Updated, 3:55 p.m.

Ever since Donald Trump won the election, the market has been rallying on the fact that the Paul Ryan and others will be able to bridge the political divide with Trump.

But leap from Trumpism to Republican orthodoxy may be hard than the market thinks.

Take House Speaker Paul Ryan’s budgetary proposals. Ryan hopes to transform Medicare from a system of guaranteed, single-payer health insurance, to a system in which the government provides retirees with a subsidy to buy insurance on the private market, much like Obamacare does for younger Americans today. On Social Security, Ryan has in the past backed the creation of private savings accounts that would divert money from current retirees and enable younger workers to use that money to save for their own accounts. These days, Ryan continues to maintain that Social Security needs to be reformed, but he is more vague about how he would do it.

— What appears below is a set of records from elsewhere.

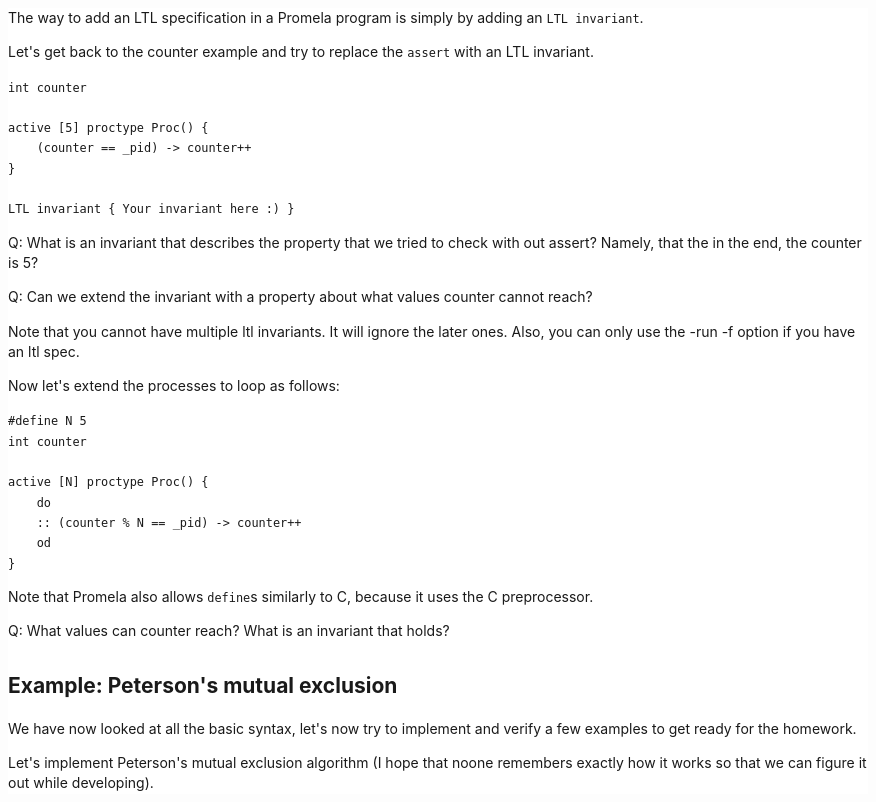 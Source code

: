 The way to add an LTL specification in a Promela program is simply by adding an `LTL invariant`.

Let's get back to the counter example and try to replace the `assert` with an LTL invariant.

```promela
int counter 

active [5] proctype Proc() {
    (counter == _pid) -> counter++
}

LTL invariant { Your invariant here :) }
```

Q: What is an invariant that describes the property that we tried to check with out assert? 
   Namely, that the in the end, the counter is 5?















Q: Can we extend the invariant with a property about what values counter cannot reach?










Note that you cannot have multiple ltl invariants. It will ignore the later ones.
Also, you can only use the -run -f option if you have an ltl spec.

Now let's extend the processes to loop as follows:

```promela
#define N 5
int counter 

active [N] proctype Proc() {
    do
    :: (counter % N == _pid) -> counter++
    od
}
```

Note that Promela also allows `define`s similarly to C, because it uses the C preprocessor.

Q: What values can counter reach? What is an invariant that holds?






## Example: Peterson's mutual exclusion

We have now looked at all the basic syntax, let's now try to implement and verify a few examples to get ready for the homework.

Let's implement Peterson's mutual exclusion algorithm
  (I hope that noone remembers exactly how it works so that we can figure it out while developing).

Trump, on the other hand, has said budgetary and tax reform could be accomplished without touching Medicare and Social Security benefits. And he wants to spend money and cut taxes, which could boost the economy and corporate profits, but will certainly balloon the national debt. Markets, which have most been up since Trump was elected, have been better on the former, without worrying about later.

Which vision will win out?

The last time Republicans had control of Congress and the White House was when President George W. Bush won reelection in 2004. The country seemed primed for President Bush to continue to enact his policy vision, which at that time was centered around the idea of Social Security privatization.

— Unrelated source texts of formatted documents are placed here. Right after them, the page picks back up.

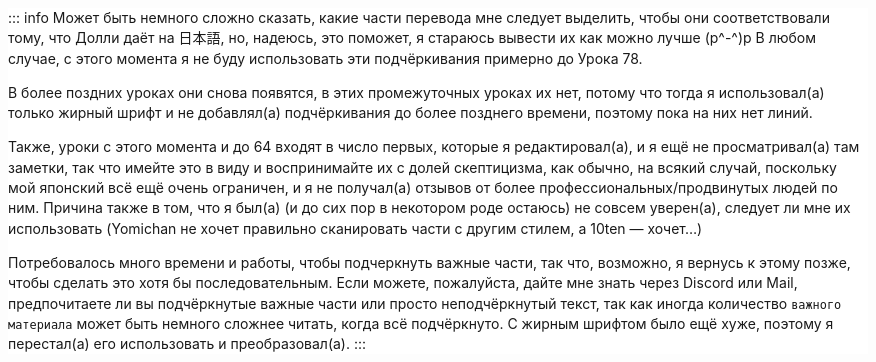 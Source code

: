 ::: info
Может быть немного сложно сказать, какие части перевода мне следует выделить, чтобы они соответствовали тому, что Долли даёт на 日本語, но, надеюсь, это поможет, я стараюсь вывести их как можно лучше (p^-^)p
В любом случае, с этого момента я не буду использовать эти подчёркивания примерно до Урока 78.

В более поздних уроках они снова появятся, в этих промежуточных уроках их нет, потому что тогда я использовал(а) только жирный шрифт и не добавлял(а) подчёркивания до более позднего времени, поэтому пока на них нет линий.

Также, уроки с этого момента и до 64 входят в число первых, которые я редактировал(а), и я ещё не просматривал(а) там заметки, так что имейте это в виду и воспринимайте их с долей скептицизма, как обычно, на всякий случай, поскольку мой японский всё ещё очень ограничен, и я не получал(а) отзывов от более профессиональных/продвинутых людей по ним.
Причина также в том, что я был(а) (и до сих пор в некотором роде остаюсь) не совсем уверен(а), следует ли мне их использовать (Yomichan не хочет правильно сканировать части с другим стилем, а 10ten — хочет…)

Потребовалось много времени и работы, чтобы подчеркнуть важные части, так что, возможно, я вернусь к этому позже, чтобы сделать это хотя бы последовательным. Если можете, пожалуйста, дайте мне знать через Discord или Mail, предпочитаете ли вы подчёркнутые важные части или просто неподчёркнутый текст, так как иногда количество <code>важного материала</code> может быть немного сложнее читать, когда всё подчёркнуто. С жирным шрифтом было ещё хуже, поэтому я перестал(а) его использовать и преобразовал(а).
:::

Like Ryan now, Bush wanted to change the Social Security system to allow younger workers to divert a portion of their social security contributions to private accounts, under the theory that giving more control of these savings would help workers retire with a larger nest egg. To promote this idea, Bush included it in his 2005 state of the union address and embarked on a 60-day, 60-city barnstorming idea to rally support and put pressure on Congress to pass legislation to realize this idea, but the legislation never materialized.

Within months of Bush’s campaign, cracks began to form in the Republican coalition, amid a unified Democratic Party that was dead set against the idea (or proposing an alternative), and an organized array of advocacy groups, led by the AARP. A vote in March of that year showed 5 Republican Senators jumping ship, unwilling to put their names to a bill that could be painted as threatening the solvency of a beloved program like Social Security. A full vote on the idea never made it through the House or Senate, and the episode was President Bush’s first big political loss, foreshadowing the Democratic takeover of Congress during the 2006 elections.

Republican leaders would be wise to heed this example before pushing radical changes to entitlements, but it’s unlikely that Paul Ryan and Senate Majority Leader Mitch McConnell will be able to resist enacting a rollback of the entitlement programs that has been their political fantasy for years now. The real wild card is Donald Trump. Will he be swayed into signing legislation pushed by the Ryan wing of the party, particularly after naming RNC Chair Reince Preibus—a longtime Paul Ryan ally and a fellow Wisconsinite—to the powerful position of White House chief of staff. Or will his political instincts again such unpopular policy ideas win out?

For the past sixteen months, it’s been a losing wager to bet against President-elect Trump’s political acumen. And for this reason, markets are betting that a Trump White House will be the place where the Paul Ryan’s proposals—private social security, smaller government, and tighter budgets—go to die. RIP.

Update: An earlier version of this story said that Paul Ryan is for privatizing a portion of social security into individual savings accounts. Ryan was for that plan as recently as 2012. More recently, Ryan has said Social Security needs to be reformed but he has not said how he would do it. The article has been changed to reflect that.